Stored data:
· · · · · · ·

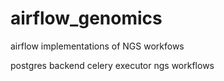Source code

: # airflow_genomics
airflow implementations of NGS workfows

postgres backend
celery executor
ngs workflows


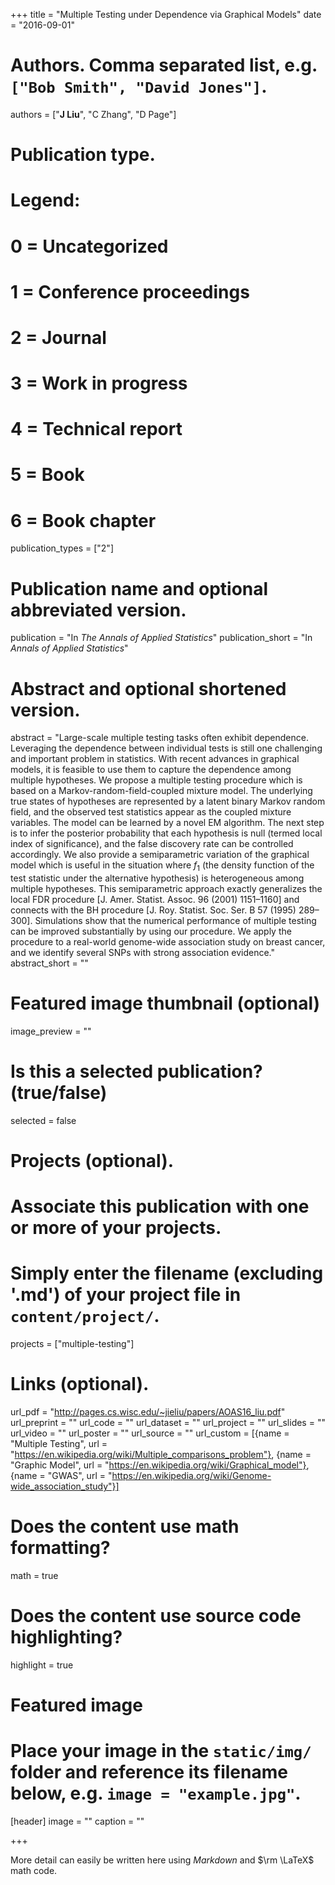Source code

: +++
title = "Multiple Testing under Dependence via Graphical Models"
date = "2016-09-01"

# Authors. Comma separated list, e.g. `["Bob Smith", "David Jones"]`.
authors = ["__J Liu__", "C Zhang", "D Page"]

# Publication type.
# Legend:
# 0 = Uncategorized
# 1 = Conference proceedings
# 2 = Journal
# 3 = Work in progress
# 4 = Technical report
# 5 = Book
# 6 = Book chapter
publication_types = ["2"]

# Publication name and optional abbreviated version.
publication = "In *The Annals of Applied Statistics*"
publication_short = "In *Annals of Applied Statistics*"

# Abstract and optional shortened version.
abstract = "Large-scale multiple testing tasks often exhibit dependence. Leveraging the dependence between individual tests is still one challenging and important problem in statistics. With recent advances in graphical models, it is feasible to use them to capture the dependence among multiple hypotheses. We propose a multiple testing procedure which is based on a Markov-random-field-coupled mixture model. The underlying true states of hypotheses are represented by a latent binary Markov random field, and the observed test statistics appear as the coupled mixture variables. The model can be learned by a novel EM algorithm. The next step is to infer the posterior probability that each hypothesis is null (termed local index of significance), and the false discovery rate can be controlled accordingly. We also provide a semiparametric variation of the graphical model which is useful in the situation where $f_1$ (the density function of the test statistic under the alternative hypothesis) is heterogeneous among multiple hypotheses. This semiparametric approach exactly generalizes the local FDR procedure [J. Amer. Statist. Assoc. 96 (2001) 1151–1160] and connects with the BH procedure [J. Roy. Statist. Soc. Ser. B 57 (1995) 289–300]. Simulations show that the numerical performance of multiple testing can be improved substantially by using our procedure. We apply the procedure to a real-world genome-wide association study on breast cancer, and we identify several SNPs with strong association evidence."
abstract_short = ""

# Featured image thumbnail (optional)
image_preview = ""

# Is this a selected publication? (true/false)
selected = false

# Projects (optional).
#   Associate this publication with one or more of your projects.
#   Simply enter the filename (excluding '.md') of your project file in `content/project/`.
projects = ["multiple-testing"]

# Links (optional).
url_pdf = "http://pages.cs.wisc.edu/~jieliu/papers/AOAS16_liu.pdf"
url_preprint = ""
url_code = ""
url_dataset = ""
url_project = ""
url_slides = ""
url_video = ""
url_poster = ""
url_source = ""
url_custom = [{name = "Multiple Testing", url = "https://en.wikipedia.org/wiki/Multiple_comparisons_problem"}, {name = "Graphic Model", url = "https://en.wikipedia.org/wiki/Graphical_model"}, {name = "GWAS", url = "https://en.wikipedia.org/wiki/Genome-wide_association_study"}]

# Does the content use math formatting?
math = true

# Does the content use source code highlighting?
highlight = true

# Featured image
# Place your image in the `static/img/` folder and reference its filename below, e.g. `image = "example.jpg"`.
[header]
image = ""
caption = ""

+++

More detail can easily be written here using *Markdown* and $\rm \LaTeX$ math code.
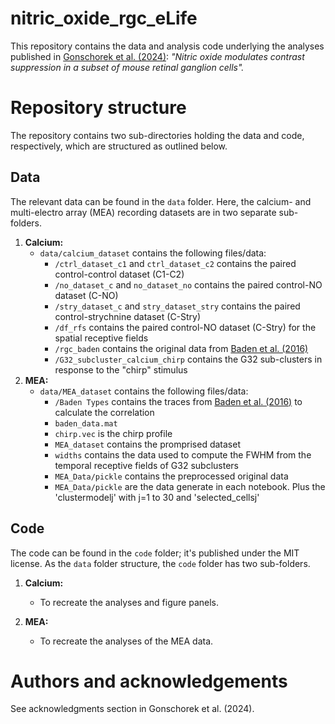 # nitric_oxide_rgc_eLife

This repository contains the data and analysis code underlying the analyses published in [Gonschorek et al. (2024)](https://elifesciences.org/reviewed-preprints/98742v1#article-and-author-information): *"Nitric oxide modulates contrast suppression in a subset of mouse retinal ganglion cells".*

# Repository structure
The repository contains two sub-directories holding the data and code, respectively, which are structured as outlined below.

## Data
The relevant data can be found in the `data` folder. Here, the calcium- and multi-electro array (MEA) recording datasets are in two separate sub-folders.
1. **Calcium:**
    - `data/calcium_dataset` contains the following files/data:
        - `/ctrl_dataset_c1` and `ctrl_dataset_c2` contains the paired control-control dataset (C1-C2)
        - `/no_dataset_c` and `no_dataset_no` contains the paired control-NO dataset (C-NO)
        - `/stry_dataset_c` and `stry_dataset_stry` contains the paired control-strychnine dataset (C-Stry)
        - `/df_rfs` contains the paired control-NO dataset (C-Stry) for the spatial receptive fields
        - `/rgc_baden` contains the original data from [Baden et al. (2016)](https://www.nature.com/articles/nature16468#)
        - `/G32_subcluster_calcium_chirp` contains the G32 sub-clusters in response to the "chirp" stimulus
2. **MEA:**
    - `data/MEA_dataset` contains the following files/data:
        - `/Baden Types` contains the traces from [Baden et al. (2016)](https://www.nature.com/articles/nature16468#) to calculate the correlation
        - `baden_data.mat`
        - `chirp.vec` is the chirp profile
        - `MEA_dataset` contains the promprised dataset
        - `widths` contains the data used to compute the FWHM from the temporal receptive fields of G32 subclusters
        - `MEA_Data/pickle` contains the preprocessed original data
        - `MEA_Data/pickle` are the data generate in each notebook. Plus the 'clustermodelj' with j=1 to 30 and 'selected_cellsj'

## Code

The code can be found in the `code` folder; it's published under the MIT license. 
As the `data` folder structure, the `code` folder has two sub-folders.
1. **Calcium:**
    - To recreate the analyses and figure panels.

2. **MEA:**
    - To recreate the analyses of the MEA data.

# Authors and acknowledgements
See acknowledgments section in Gonschorek et al. (2024).

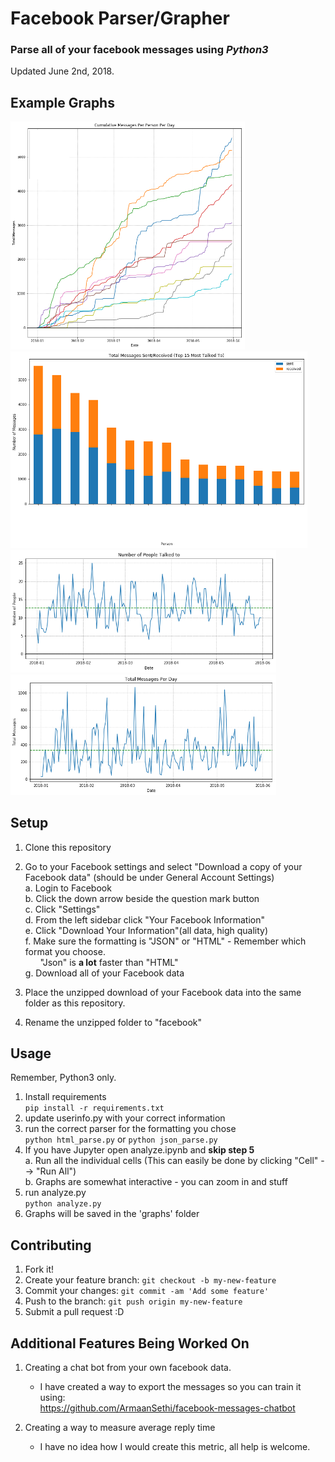 # Facebook Parser/Grapher
### Parse all of your facebook messages using _**Python3**_  
Updated June 2nd, 2018.

## Example Graphs 
<span><img src="graphs/cumulative_messaging_by_day.png" width="375">
<img src="graphs/total_sent_received.png" width="475">
</span>
<img src="graphs/num_people_talked_per_day.png" width="425">
<img src="graphs/total_messages_per_day.png" width="425">


## Setup
1. Clone this repository
2. Go to your Facebook settings and select "Download a copy of your Facebook data" (should be under General Account Settings)  
  a. Login to Facebook  
  b. Click the down arrow beside the question mark button  
  c. Click "Settings"  
  d. From the left sidebar click "Your Facebook Information"  
  e. Click "Download Your Information"(all data, high quality)  
  f. Make sure the formatting is "JSON" or "HTML" - Remember which format you choose.  
  &nbsp;&nbsp;&nbsp;&nbsp;&nbsp;&nbsp;"Json" is __a lot__ faster than "HTML"  
  g. Download all of your Facebook data  
  
3. Place the unzipped download of your Facebook data into the same folder as this repository.  
4. Rename the unzipped folder to "facebook"  

## Usage
Remember, Python3 only.  
1. Install requirements  
      `pip install -r requirements.txt`  
2. update userinfo.py with your correct information  
3. run the correct parser for the formatting you chose  
      `python html_parse.py` or `python json_parse.py`
4. If you have Jupyter open analyze.ipynb  and __skip step 5__  
  a. Run all the individual cells (This can easily be done by clicking "Cell" --> "Run All")  
  b. Graphs are somewhat interactive - you can zoom in and stuff  
5. run analyze.py  
      `python analyze.py`  
6. Graphs will be saved in the 'graphs' folder

## Contributing
1. Fork it!
2. Create your feature branch: `git checkout -b my-new-feature`
3. Commit your changes: `git commit -am 'Add some feature'`
4. Push to the branch: `git push origin my-new-feature`
5. Submit a pull request :D

## Additional Features Being Worked On
1. Creating a chat bot from your own facebook data. <br>
    - I have created a way to export the messages so you can train it using: <br>
  https://github.com/ArmaanSethi/facebook-messages-chatbot
  
2. Creating a way to measure average reply time <br>
    - I have no idea how I would create this metric, all help is welcome.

· · · · · · ·

# EXERCISE OBJECTIVE
Output every record exactly, minus the pictures.

# REPLY TO THE TASK
Source code

: # airflow_genomics
airflow implementations of NGS workfows

postgres backend
celery executor
ngs workflows


Source code

: +++
title = "Multiple Testing under Dependence via Graphical Models"
date = "2016-09-01"

# Authors. Comma separated list, e.g. `["Bob Smith", "David Jones"]`.
authors = ["__J Liu__", "C Zhang", "D Page"]

# Publication type.
# Legend:
# 0 = Uncategorized
# 1 = Conference proceedings
# 2 = Journal
# 3 = Work in progress
# 4 = Technical report
# 5 = Book
# 6 = Book chapter
publication_types = ["2"]

# Publication name and optional abbreviated version.
publication = "In *The Annals of Applied Statistics*"
publication_short = "In *Annals of Applied Statistics*"

# Abstract and optional shortened version.
abstract = "Large-scale multiple testing tasks often exhibit dependence. Leveraging the dependence between individual tests is still one challenging and important problem in statistics. With recent advances in graphical models, it is feasible to use them to capture the dependence among multiple hypotheses. We propose a multiple testing procedure which is based on a Markov-random-field-coupled mixture model. The underlying true states of hypotheses are represented by a latent binary Markov random field, and the observed test statistics appear as the coupled mixture variables. The model can be learned by a novel EM algorithm. The next step is to infer the posterior probability that each hypothesis is null (termed local index of significance), and the false discovery rate can be controlled accordingly. We also provide a semiparametric variation of the graphical model which is useful in the situation where $f_1$ (the density function of the test statistic under the alternative hypothesis) is heterogeneous among multiple hypotheses. This semiparametric approach exactly generalizes the local FDR procedure [J. Amer. Statist. Assoc. 96 (2001) 1151–1160] and connects with the BH procedure [J. Roy. Statist. Soc. Ser. B 57 (1995) 289–300]. Simulations show that the numerical performance of multiple testing can be improved substantially by using our procedure. We apply the procedure to a real-world genome-wide association study on breast cancer, and we identify several SNPs with strong association evidence."
abstract_short = ""

# Featured image thumbnail (optional)
image_preview = ""

# Is this a selected publication? (true/false)
selected = false

# Projects (optional).
#   Associate this publication with one or more of your projects.
#   Simply enter the filename (excluding '.md') of your project file in `content/project/`.
projects = ["multiple-testing"]

# Links (optional).
url_pdf = "http://pages.cs.wisc.edu/~jieliu/papers/AOAS16_liu.pdf"
url_preprint = ""
url_code = ""
url_dataset = ""
url_project = ""
url_slides = ""
url_video = ""
url_poster = ""
url_source = ""
url_custom = [{name = "Multiple Testing", url = "https://en.wikipedia.org/wiki/Multiple_comparisons_problem"}, {name = "Graphic Model", url = "https://en.wikipedia.org/wiki/Graphical_model"}, {name = "GWAS", url = "https://en.wikipedia.org/wiki/Genome-wide_association_study"}]

# Does the content use math formatting?
math = true

# Does the content use source code highlighting?
highlight = true

# Featured image
# Place your image in the `static/img/` folder and reference its filename below, e.g. `image = "example.jpg"`.
[header]
image = ""
caption = ""

+++

More detail can easily be written here using *Markdown* and $\rm \LaTeX$ math code.
 # nitric_oxide_rgc_eLife

This repository contains the data and analysis code underlying the analyses published in [Gonschorek et al. (2024)](https://elifesciences.org/reviewed-preprints/98742v1#article-and-author-information): *"Nitric oxide modulates contrast suppression in a subset of mouse retinal ganglion cells".*

# Repository structure
The repository contains two sub-directories holding the data and code, respectively, which are structured as outlined below.

## Data
The relevant data can be found in the `data` folder. Here, the calcium- and multi-electro array (MEA) recording datasets are in two separate sub-folders.
1. **Calcium:**
    - `data/calcium_dataset` contains the following files/data:
        - `/ctrl_dataset_c1` and `ctrl_dataset_c2` contains the paired control-control dataset (C1-C2)
        - `/no_dataset_c` and `no_dataset_no` contains the paired control-NO dataset (C-NO)
        - `/stry_dataset_c` and `stry_dataset_stry` contains the paired control-strychnine dataset (C-Stry)
        - `/df_rfs` contains the paired control-NO dataset (C-Stry) for the spatial receptive fields
        - `/rgc_baden` contains the original data from [Baden et al. (2016)](https://www.nature.com/articles/nature16468#)
        - `/G32_subcluster_calcium_chirp` contains the G32 sub-clusters in response to the "chirp" stimulus
2. **MEA:**
    - `data/MEA_dataset` contains the following files/data:
        - `/Baden Types` contains the traces from [Baden et al. (2016)](https://www.nature.com/articles/nature16468#) to calculate the correlation
        - `baden_data.mat`
        - `chirp.vec` is the chirp profile
        - `MEA_dataset` contains the promprised dataset
        - `widths` contains the data used to compute the FWHM from the temporal receptive fields of G32 subclusters
        - `MEA_Data/pickle` contains the preprocessed original data
        - `MEA_Data/pickle` are the data generate in each notebook. Plus the 'clustermodelj' with j=1 to 30 and 'selected_cellsj'

## Code

The code can be found in the `code` folder; it's published under the MIT license. 
As the `data` folder structure, the `code` folder has two sub-folders.
1. **Calcium:**
    - To recreate the analyses and figure panels.

2. **MEA:**
    - To recreate the analyses of the MEA data.

# Authors and acknowledgements
See acknowledgments section in Gonschorek et al. (2024).

 # Facebook Parser/Grapher
### Parse all of your facebook messages using _**Python3**_  
Updated June 2nd, 2018.

## Example Graphs 
<span><img src="graphs/cumulative_messaging_by_day.png" width="375">
<img src="graphs/total_sent_received.png" width="475">
</span>
<img src="graphs/num_people_talked_per_day.png" width="425">
<img src="graphs/total_messages_per_day.png" width="425">


## Setup
1. Clone this repository
2. Go to your Facebook settings and select "Download a copy of your Facebook data" (should be under General Account Settings)  
  a. Login to Facebook  
  b. Click the down arrow beside the question mark button  
  c. Click "Settings"  
  d. From the left sidebar click "Your Facebook Information"  
  e. Click "Download Your Information"(all data, high quality)  
  f. Make sure the formatting is "JSON" or "HTML" - Remember which format you choose.  
  &nbsp;&nbsp;&nbsp;&nbsp;&nbsp;&nbsp;"Json" is __a lot__ faster than "HTML"  
  g. Download all of your Facebook data  
  
3. Place the unzipped download of your Facebook data into the same folder as this repository.  
4. Rename the unzipped folder to "facebook"  

## Usage
Remember, Python3 only.  
1. Install requirements  
      `pip install -r requirements.txt`  
2. update userinfo.py with your correct information  
3. run the correct parser for the formatting you chose  
      `python html_parse.py` or `python json_parse.py`
4. If you have Jupyter open analyze.ipynb  and __skip step 5__  
  a. Run all the individual cells (This can easily be done by clicking "Cell" --> "Run All")  
  b. Graphs are somewhat interactive - you can zoom in and stuff  
5. run analyze.py  
      `python analyze.py`  
6. Graphs will be saved in the 'graphs' folder

## Contributing
1. Fork it!
2. Create your feature branch: `git checkout -b my-new-feature`
3. Commit your changes: `git commit -am 'Add some feature'`
4. Push to the branch: `git push origin my-new-feature`
5. Submit a pull request :D

## Additional Features Being Worked On
1. Creating a chat bot from your own facebook data. <br>
    - I have created a way to export the messages so you can train it using: <br>
  https://github.com/ArmaanSethi/facebook-messages-chatbot
  
2. Creating a way to measure average reply time <br>
    - I have no idea how I would create this metric, all help is welcome.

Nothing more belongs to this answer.